(Beginning of RECORDED INFORMATION)

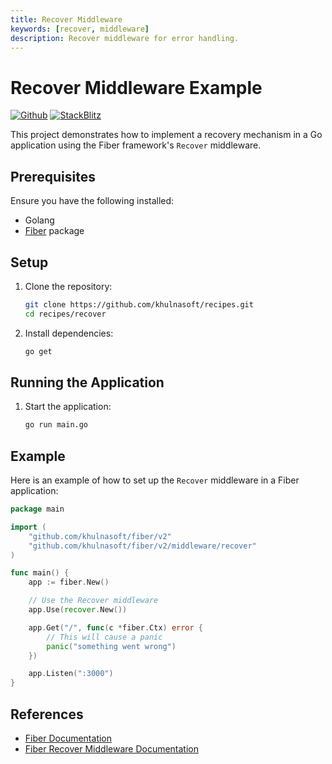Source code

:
 ```yaml
---
title: Recover Middleware
keywords: [recover, middleware]
description: Recover middleware for error handling.
---
```


# Recover Middleware Example

[![Github](https://img.shields.io/static/v1?label=&message=Github&color=2ea44f&style=for-the-badge&logo=github)](https://github.com/khulnasoft/recipes/tree/master/recover) [![StackBlitz](https://img.shields.io/static/v1?label=&message=StackBlitz&color=2ea44f&style=for-the-badge&logo=StackBlitz)](https://stackblitz.com/github/khulnasoft/recipes/tree/master/recover)

This project demonstrates how to implement a recovery mechanism in a Go application using the Fiber framework's `Recover` middleware.

## Prerequisites

Ensure you have the following installed:

- Golang
- [Fiber](https://github.com/khulnasoft/fiber) package

## Setup

1. Clone the repository:
    ```sh
    git clone https://github.com/khulnasoft/recipes.git
    cd recipes/recover
    ```

2. Install dependencies:
    ```sh
    go get
    ```

## Running the Application

1. Start the application:
    ```sh
    go run main.go
    ```

## Example

Here is an example of how to set up the `Recover` middleware in a Fiber application:

```go
package main

import (
    "github.com/khulnasoft/fiber/v2"
    "github.com/khulnasoft/fiber/v2/middleware/recover"
)

func main() {
    app := fiber.New()

    // Use the Recover middleware
    app.Use(recover.New())

    app.Get("/", func(c *fiber.Ctx) error {
        // This will cause a panic
        panic("something went wrong")
    })

    app.Listen(":3000")
}
```

## References

- [Fiber Documentation](https://docs.khulnasoft.io)
- [Fiber Recover Middleware Documentation](https://docs.khulnasoft.io/api/middleware/recover)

(End of RECORDED INFORMATION)

• ACTIVITY
The answer is the whole listing retyped exactly, with pictures omitted.

• YOUR RESPONSE
Source code

:
 ```yaml
---
title: Recover Middleware
keywords: [recover, middleware]
description: Recover middleware for error handling.
---
```


# Recover Middleware Example

[![Github](https://img.shields.io/static/v1?label=&message=Github&color=2ea44f&style=for-the-badge&logo=github)](https://github.com/khulnasoft/recipes/tree/master/recover) [![StackBlitz](https://img.shields.io/static/v1?label=&message=StackBlitz&color=2ea44f&style=for-the-badge&logo=StackBlitz)](https://stackblitz.com/github/khulnasoft/recipes/tree/master/recover)

This project demonstrates how to implement a recovery mechanism in a Go application using the Fiber framework's `Recover` middleware.

## Prerequisites

Ensure you have the following installed:

- Golang
- [Fiber](https://github.com/khulnasoft/fiber) package

## Setup

1. Clone the repository:
    ```sh
    git clone https://github.com/khulnasoft/recipes.git
    cd recipes/recover
    ```

2. Install dependencies:
    ```sh
    go get
    ```

## Running the Application

1. Start the application:
    ```sh
    go run main.go
    ```

## Example

Here is an example of how to set up the `Recover` middleware in a Fiber application:

```go
package main

import (
    "github.com/khulnasoft/fiber/v2"
    "github.com/khulnasoft/fiber/v2/middleware/recover"
)

func main() {
    app := fiber.New()

    // Use the Recover middleware
    app.Use(recover.New())

    app.Get("/", func(c *fiber.Ctx) error {
        // This will cause a panic
        panic("something went wrong")
    })

    app.Listen(":3000")
}
```

## References

- [Fiber Documentation](https://docs.khulnasoft.io)
- [Fiber Recover Middleware Documentation](https://docs.khulnasoft.io/api/middleware/recover)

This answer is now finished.